I was able to let him know that this type of “flare” had taken place with each dosage during this every other day schedule…not to mention that many of these have present since lowering the dose 3 weeks ago (just less intense). Thankfully, my pain specialist said that I had been on the lower dosage long enough to stop taking it all together!
He told me that this is the most difficult part of the process. Getting off of Cymbalta is extremely difficult for a lot of us! He did say that my body should settle down within the next 3 – 5 days.
This process has been rough…to be honest, absolutely horrible! Yet it is helpful to have, as my Dad put it, “a light at the end of the tunnel”!
I have learned so much in dealing with chronic pain…whether it be Pelvic Floor Syndrome, Rectal Prolapse, Spastic Sphincter, Fibromyalgia, Chronic Pain Disorder, IBS-D, Polyarthralgia, Colostomy, Hysterectomy, Benign Tumors, fluid build-up, Peristomal Hernia…there have been many lessons.
I know that our Heavenly Father has used these illnesses/conditions to teach me many things…the lessons have not been easy…it has been a rough road that has had its many challenges…however, I have had the support of family, friends and, of course, our Heavenly Father.
I have learned:
- To be humble
- To allow others to do things for me
- To say “No”
- To be patient with myself
- To take naps
- To appreciate small talk
- To not take anyone or anything for granted
- To appreciate the view through my window
- To enjoy a ride in the car
- To accept my limitations
- To understand that I cannot always follow through with our plans
- To know that there is no way to predict how my body will feel
- To know that I can choose my attitude
- To better appreciate time in prayer
- To take more time to listen
- To prepare simple meals
- To ask for help
- To smile no matter how I feel
- To always appreciate a hug or gentle touch (no matter how much it hurts)
- To become my own medical advocate
- To speak up for others with similar conditions
- To never give up
- To see the best in those around me
- To encourage others
- To be sincere
- To use my wheelchair
- To use my walker
- To use electric carts
- To see medication as a tool to help improve my quality of life
I know that there are many more…my mind now draws a blank…
Each step we take…to allow others to do for us…to utilize all the tools that we have been given…is a step in improving our mental health, our relationships, and our confidence. Our bodies may fail us; however, our faith can keep us strong.
After battling insurance and going back and forth with my pain specialist’s office, I was finally able to have the extended release of the medication my specialist wanted me on filled!

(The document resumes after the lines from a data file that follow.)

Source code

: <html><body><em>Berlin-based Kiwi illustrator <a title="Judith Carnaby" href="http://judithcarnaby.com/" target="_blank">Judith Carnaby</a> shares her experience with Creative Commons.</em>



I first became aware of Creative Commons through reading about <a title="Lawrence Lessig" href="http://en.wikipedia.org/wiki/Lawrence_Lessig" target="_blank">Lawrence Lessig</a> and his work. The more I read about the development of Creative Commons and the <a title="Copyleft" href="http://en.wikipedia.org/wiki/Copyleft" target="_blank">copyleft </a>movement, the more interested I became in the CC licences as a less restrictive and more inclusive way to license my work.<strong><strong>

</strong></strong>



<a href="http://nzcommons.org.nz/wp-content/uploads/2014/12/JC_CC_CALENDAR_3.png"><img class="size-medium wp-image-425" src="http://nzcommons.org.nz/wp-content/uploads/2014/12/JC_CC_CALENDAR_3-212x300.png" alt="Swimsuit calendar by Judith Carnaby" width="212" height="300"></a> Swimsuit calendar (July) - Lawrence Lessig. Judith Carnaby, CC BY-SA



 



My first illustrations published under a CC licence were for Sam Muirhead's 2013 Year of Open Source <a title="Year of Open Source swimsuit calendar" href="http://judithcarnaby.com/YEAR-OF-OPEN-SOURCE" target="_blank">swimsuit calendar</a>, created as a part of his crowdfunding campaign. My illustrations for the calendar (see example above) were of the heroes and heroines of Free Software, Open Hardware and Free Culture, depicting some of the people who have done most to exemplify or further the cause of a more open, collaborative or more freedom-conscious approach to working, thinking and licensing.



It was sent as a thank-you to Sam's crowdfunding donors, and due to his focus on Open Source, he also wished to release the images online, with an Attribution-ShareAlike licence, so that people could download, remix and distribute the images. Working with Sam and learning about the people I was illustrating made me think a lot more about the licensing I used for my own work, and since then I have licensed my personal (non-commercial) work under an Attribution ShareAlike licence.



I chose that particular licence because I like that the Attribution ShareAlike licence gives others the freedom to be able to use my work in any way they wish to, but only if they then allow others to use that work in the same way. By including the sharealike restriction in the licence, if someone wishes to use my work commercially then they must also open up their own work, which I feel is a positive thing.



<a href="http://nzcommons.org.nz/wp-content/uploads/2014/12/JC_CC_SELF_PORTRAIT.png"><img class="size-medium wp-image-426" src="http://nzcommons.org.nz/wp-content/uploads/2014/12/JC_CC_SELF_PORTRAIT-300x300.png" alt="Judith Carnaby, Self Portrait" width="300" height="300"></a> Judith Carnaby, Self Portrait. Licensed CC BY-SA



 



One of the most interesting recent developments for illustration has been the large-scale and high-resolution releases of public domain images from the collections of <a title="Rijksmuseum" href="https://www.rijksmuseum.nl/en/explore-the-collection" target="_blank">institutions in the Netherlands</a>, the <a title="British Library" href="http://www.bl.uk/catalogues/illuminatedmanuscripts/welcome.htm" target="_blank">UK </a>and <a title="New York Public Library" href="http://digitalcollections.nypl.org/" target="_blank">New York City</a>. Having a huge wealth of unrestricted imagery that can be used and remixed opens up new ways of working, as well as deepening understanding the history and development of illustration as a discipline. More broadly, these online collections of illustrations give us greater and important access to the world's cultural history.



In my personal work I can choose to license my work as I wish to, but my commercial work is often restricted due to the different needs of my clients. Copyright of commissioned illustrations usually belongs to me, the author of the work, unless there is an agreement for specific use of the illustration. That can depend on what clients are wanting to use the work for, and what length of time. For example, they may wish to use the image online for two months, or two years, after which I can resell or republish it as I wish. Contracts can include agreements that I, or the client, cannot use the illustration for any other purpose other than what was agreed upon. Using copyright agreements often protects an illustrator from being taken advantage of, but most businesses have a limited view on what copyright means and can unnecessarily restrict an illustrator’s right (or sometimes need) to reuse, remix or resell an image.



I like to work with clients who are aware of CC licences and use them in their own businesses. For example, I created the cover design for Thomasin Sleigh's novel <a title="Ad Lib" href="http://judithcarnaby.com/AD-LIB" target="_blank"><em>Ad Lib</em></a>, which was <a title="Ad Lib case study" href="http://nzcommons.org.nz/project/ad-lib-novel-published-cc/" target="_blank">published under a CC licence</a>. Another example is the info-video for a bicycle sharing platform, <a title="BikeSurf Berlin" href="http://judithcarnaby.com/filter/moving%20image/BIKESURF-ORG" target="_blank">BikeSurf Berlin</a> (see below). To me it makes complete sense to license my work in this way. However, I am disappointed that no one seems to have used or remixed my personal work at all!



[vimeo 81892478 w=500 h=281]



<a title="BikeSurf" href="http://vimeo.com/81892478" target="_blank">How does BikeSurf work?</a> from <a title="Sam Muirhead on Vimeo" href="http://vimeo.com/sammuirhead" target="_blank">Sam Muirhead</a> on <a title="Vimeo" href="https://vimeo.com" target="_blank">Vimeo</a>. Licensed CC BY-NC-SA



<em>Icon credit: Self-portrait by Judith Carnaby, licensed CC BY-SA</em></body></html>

The entire ordeal was VERY exhausting…both mentally and physically! The relief I felt once I held that bottle in my hands was overwhelming!
I am anxious to get the next few days under my belt to see how my body reacts to this new schedule. As expected, I have been much more sleepy than normal…unable to keep eyes open…so curling up in bed for unscheduled naps. This is how my body reacts the first 4-5 days…should then settle in to a better routine.
My pain specialist has also supplied additional information to insurance regarding the pain pump trial. That battle is taking quite some time. My insurance will change up come January so will be interesting to see if we have to start from zero or be able to resubmit the package they have assembled to the new insurance.
I am still amazed at how insurance dictates the treatments/therapies that the doctors/specialists prescribe for their patients! How insurance can have such power with NO relationship with us, the patients, just blows me away!
Thankful for the moment though! I am eager to see if we might have found the right combination of medications for me…at least until we can attempt the pain pump trial.